Malt Mill was born in 1908 from an acrimonious falling out between the owners of Lagavulin and Laphroaig.

At the start of the 20th century Lagavulin owner Peter Mackie was also agent for neighbouring distillery Laphroaig though his company, Mackie & Co. The commercial agreement stayed in place for many decades, however, the death of Laphroaig owner Alex Johnston in 1907 brought his nephew, Ian Hunter, to the island.

Hunter, a newly qualified engineer, was disappointed by the state of the agency agreement. He felt Laphroaig was not getting the best returns since Mackie was demanding most of the distillery’s output for its own blends. What ensued was a bitter court case, in which Mackie lost the right to represent Laphroaig.

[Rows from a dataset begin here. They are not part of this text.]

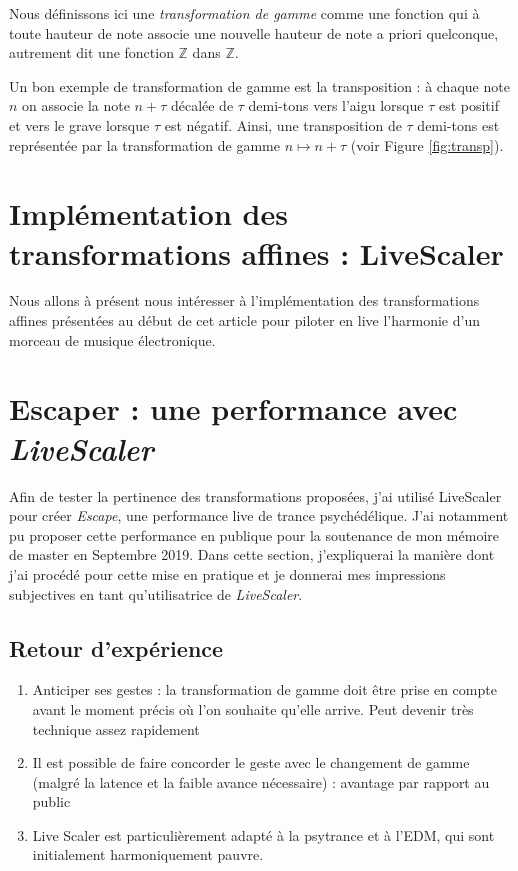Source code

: \documentclass[french,11pt]{article}
\begin{document}
Nous définissons ici une \emph{transformation de gamme} comme une fonction qui à toute hauteur de note associe une nouvelle hauteur de note a priori quelconque, autrement dit une fonction $\mathbb{Z}$ dans $\mathbb{Z}$.

Un bon exemple de transformation de gamme est la transposition : à chaque note $n$ on associe la note $n+\tau$  décalée de $\tau$ demi-tons vers l'aigu lorsque $\tau$ est positif et vers le grave lorsque $\tau$ est négatif. Ainsi, une transposition de $\tau$ demi-tons est représentée par la transformation de gamme $ n \mapsto n+\tau$ (voir Figure \ref{fig:transp}).










\section{Implémentation des transformations affines : LiveScaler}
Nous allons à présent nous intéresser à l'implémentation des transformations affines présentées au début de cet article pour piloter en live l'harmonie d'un morceau de musique électronique. 









\section{Escaper : une performance avec \emph{LiveScaler} }
Afin de tester la pertinence des transformations proposées, j'ai utilisé LiveScaler pour créer \emph{Escape}, une performance live de trance psychédélique. J'ai notamment pu proposer cette performance en publique pour la soutenance de mon mémoire de master en Septembre 2019. Dans cette section, j'expliquerai la manière dont j'ai procédé pour cette mise en pratique et je donnerai mes impressions subjectives en tant qu'utilisatrice de \emph{LiveScaler}.




\subsection{Retour d'expérience}
\begin{enumerate}
  \item Anticiper ses gestes : la transformation de gamme doit être prise en compte avant le moment précis où l'on souhaite qu'elle arrive. Peut devenir très technique assez rapidement
  \item Il est possible de faire concorder le geste avec le changement de gamme (malgré la latence et la faible avance nécessaire) : avantage par rapport au public
  \item Live Scaler est particulièrement adapté à la psytrance et à l'EDM, qui sont initialement harmoniquement pauvre.
\end{enumerate}
\end{document}
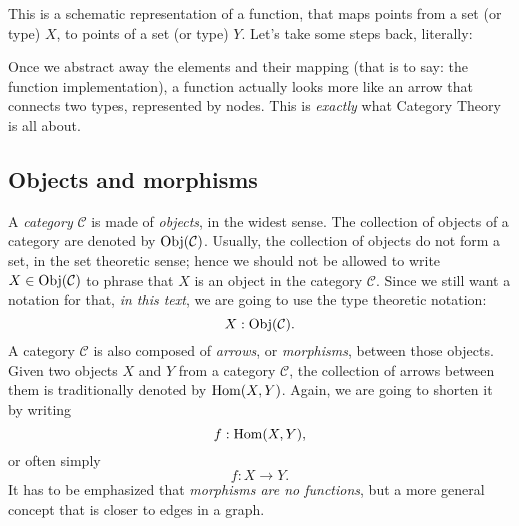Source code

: \documentclass[12pt,a4paper]{report}
\theoremstyle{theorem}
\theoremstyle{definition}
\begin{document}
\begin{center}
\end{center}
This is a schematic representation of a function, that maps points
from a set (or type) $X$, to points of a set (or type) $Y$.
Let's take some steps back, literally:
\begin{center}
\end{center}
Once we abstract away the elements and their mapping (that is to say:
the function implementation), a function 
actually looks more like an arrow that connects two
types, represented by nodes.
This is \emph{exactly} what Category Theory is all about.

\subsection{Objects and   morphisms}

A \emph{category} $\mathcal{C}$
is made of \emph{objects}, in the widest sense.
The collection of objects of a category are denoted by
${\rm Obj}(\mathcal{C})$. Usually, the collection of objects do not form
a set, in the set theoretic sense; hence we should not be allowed to
write $X\in{\rm Obj}(\mathcal{C})$
to phrase that $X$ is an object in the category
$\mathcal{C}$. Since we still want a notation for that, \emph{in this text},
we are going to use the type theoretic notation:
	\[ X : {\rm Obj}(\mathcal{C}) . \]
A category $\mathcal{C}$ is also composed of \emph{arrows},
or \emph{morphisms}, between those
objects. Given two objects $X$ and $Y$ from a category $\mathcal{C}$,
the collection of arrows between them is traditionally denoted by
${\rm Hom}(X,Y)$. Again, we are going to
shorten it by writing
	\[ f: {\rm Hom}(X,Y) ,\]
or often simply
	\[ f : X\to Y .\]
It has to be emphasized that \emph{morphisms are no functions}, but a more
general concept that is closer to edges in a graph.
\end{document}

So enraged, Mackie went so far as to block Laphroaig’s water supply, which resulted in a second court case to get it restored.

Ultimately, Mackie built a replica of Laphroaig distillery within Lagavulin called Malt Mill, and even pinched Laphroaig’s head brewer to ensure the spirit produced was exactly the same as his neighbour’s. Of course it wasn’t. It wasn’t Lagavulin either.

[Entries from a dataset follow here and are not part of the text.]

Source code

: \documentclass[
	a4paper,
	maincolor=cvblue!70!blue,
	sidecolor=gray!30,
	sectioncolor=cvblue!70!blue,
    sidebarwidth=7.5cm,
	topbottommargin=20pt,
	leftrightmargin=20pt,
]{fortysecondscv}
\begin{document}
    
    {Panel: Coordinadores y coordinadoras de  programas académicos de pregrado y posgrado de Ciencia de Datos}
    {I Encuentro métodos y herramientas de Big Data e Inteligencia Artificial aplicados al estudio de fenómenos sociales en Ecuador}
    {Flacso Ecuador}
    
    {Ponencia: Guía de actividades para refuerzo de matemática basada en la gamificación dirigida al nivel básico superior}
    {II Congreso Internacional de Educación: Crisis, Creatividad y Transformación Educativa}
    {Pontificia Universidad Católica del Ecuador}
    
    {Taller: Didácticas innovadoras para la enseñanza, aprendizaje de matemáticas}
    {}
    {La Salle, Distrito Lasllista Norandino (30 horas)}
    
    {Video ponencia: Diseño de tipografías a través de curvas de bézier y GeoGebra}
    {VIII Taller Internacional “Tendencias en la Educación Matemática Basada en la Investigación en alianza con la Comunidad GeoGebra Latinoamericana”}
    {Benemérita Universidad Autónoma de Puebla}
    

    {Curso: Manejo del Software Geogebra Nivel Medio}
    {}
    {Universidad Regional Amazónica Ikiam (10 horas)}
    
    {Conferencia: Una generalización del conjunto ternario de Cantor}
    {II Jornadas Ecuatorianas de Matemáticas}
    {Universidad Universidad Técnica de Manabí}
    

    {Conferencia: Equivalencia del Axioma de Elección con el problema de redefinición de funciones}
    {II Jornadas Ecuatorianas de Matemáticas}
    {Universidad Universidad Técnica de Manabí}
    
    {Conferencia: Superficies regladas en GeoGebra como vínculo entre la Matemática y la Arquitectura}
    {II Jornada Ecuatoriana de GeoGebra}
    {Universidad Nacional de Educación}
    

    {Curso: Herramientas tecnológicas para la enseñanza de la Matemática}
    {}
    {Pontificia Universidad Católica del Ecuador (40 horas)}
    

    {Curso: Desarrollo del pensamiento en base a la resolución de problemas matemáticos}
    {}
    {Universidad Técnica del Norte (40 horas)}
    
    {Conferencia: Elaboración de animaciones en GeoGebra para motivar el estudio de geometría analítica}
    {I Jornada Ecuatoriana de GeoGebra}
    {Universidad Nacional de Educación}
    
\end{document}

Malt Mill’s whisky was used as a contribution to the company’s blends, most notably White Horse and Mackie’s Ancient Scotch, which featured the name of the distillery on the label. It was never – as far as historians know – bottled as a single malt.

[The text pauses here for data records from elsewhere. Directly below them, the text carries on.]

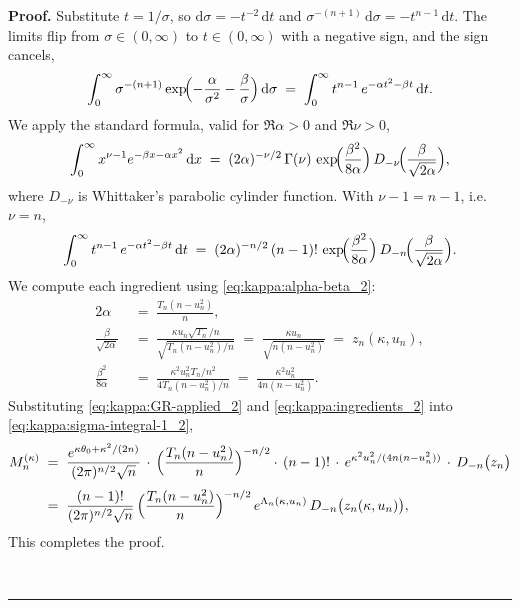 \documentclass{article}%
\newenvironment{proof}[1][Proof]{\noindent\textbf{#1.} }{\ \rule{0.5em}{0.5em}}
\begin{document}
\begin{proof}
Substitute $t = 1/\sigma$, so $\mathrm{d}\sigma = -t^{-2}\, \mathrm{d}t$
and $\sigma^{-(n+1)}\, \mathrm{d}\sigma = -t^{n-1}\, \mathrm{d}t$.  The
limits flip from $\sigma \in (0, \infty)$ to $t \in (0, \infty)$ with a negative sign, and
the sign cancels,
\begin{equation}
  \int_0^\infty \sigma^{-(n+1)}
  \exp\!\Bigl(-\frac{\alpha}{\sigma^2} - \frac{\beta}{\sigma}\Bigr)\,
  \mathrm{d}\sigma
  \;=\;
  \int_0^\infty t^{n-1}\, e^{-\alpha t^2 - \beta t}\, \mathrm{d}t.
  \label{eq:kappa:sub_2}
\end{equation}
We apply the standard formula, valid for $\Re\alpha > 0$ and $\Re\nu > 0$,
\begin{equation}
  \int_0^\infty x^{\nu - 1} e^{-\beta x - \alpha x^2}\, \mathrm{d}x
  \;=\;
  (2\alpha)^{-\nu/2}\, \Gamma(\nu)\,
  \exp\!\Bigl(\frac{\beta^2}{8\alpha}\Bigr)\,
  D_{-\nu}\!\Bigl(\frac{\beta}{\sqrt{2\alpha}}\Bigr),
  \label{eq:kappa:GR_2}
\end{equation}
where $D_{-\nu}$ is Whittaker's parabolic cylinder function.  With
$\nu - 1 = n - 1$, i.e.\ $\nu = n$,
\begin{equation}
  \int_0^\infty t^{n-1}\, e^{-\alpha t^2 - \beta t}\, \mathrm{d}t
  \;=\;
  (2\alpha)^{-n/2}\, (n-1)!\,
  \exp\!\Bigl(\frac{\beta^2}{8\alpha}\Bigr)\,
  D_{-n}\!\Bigl(\frac{\beta}{\sqrt{2\alpha}}\Bigr).
  \label{eq:kappa:GR-applied_2}
\end{equation}
We compute each ingredient using \eqref{eq:kappa:alpha-beta_2}:
\begin{align}
  2\alpha &\;=\; \frac{T_n(n - u_n^2)}{n},
  \nonumber\\[0.2em]
  \frac{\beta}{\sqrt{2\alpha}}
  &\;=\;
  \frac{\kappa u_n \sqrt{T_n}/n}%
       {\sqrt{T_n(n - u_n^2)/n}}
  \;=\;
  \frac{\kappa u_n}{\sqrt{n(n - u_n^2)}}
  \;=\; z_n(\kappa, u_n),
  \nonumber\\[0.2em]
  \frac{\beta^2}{8\alpha}
  &\;=\;
  \frac{\kappa^2 u_n^2 T_n / n^2}%
       {4 T_n(n - u_n^2)/n}
  \;=\;
  \frac{\kappa^2 u_n^2}{4 n (n - u_n^2)}.
  \label{eq:kappa:ingredients_2}
\end{align}
Substituting \eqref{eq:kappa:GR-applied_2} and
\eqref{eq:kappa:ingredients_2} into
\eqref{eq:kappa:sigma-integral-1_2},
\begin{align*}
  M_n^{(\kappa)}
  &\;=\;
  \frac{e^{\kappa \theta_0 + \kappa^2/(2n)}}{(2\pi)^{n/2}\sqrt n}\,
  \cdot\,
  \Bigl(\frac{T_n(n - u_n^2)}{n}\Bigr)^{-n/2}
  \cdot\, (n-1)!\,
  \cdot\,
  e^{\kappa^2 u_n^2 / (4 n (n - u_n^2))}\,
  \cdot\,
  D_{-n}\bigl(z_n\bigr)
  \\[0.3em]
  &\;=\;
  \frac{(n-1)!}{(2\pi)^{n/2}\sqrt n}\,
  \Bigl(\frac{T_n(n - u_n^2)}{n}\Bigr)^{-n/2}\,
  e^{\Lambda_n(\kappa, u_n)}\,
  D_{-n}\bigl(z_n(\kappa, u_n)\bigr),
\end{align*}
This completes the proof. 


\end{proof}
\end{document}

The distillery was eventually closed in 1962, its equipment incorporated into Lagavulin.

The last remaining monuments of the distillery are its maltings, which shut in 1974 and were converted into a reception centre for VIP visitors, and one solitary sample bottle of new make spirit from Malt Mill’s last spirit run. It is currently on display in Lagavulin’s visitor centre.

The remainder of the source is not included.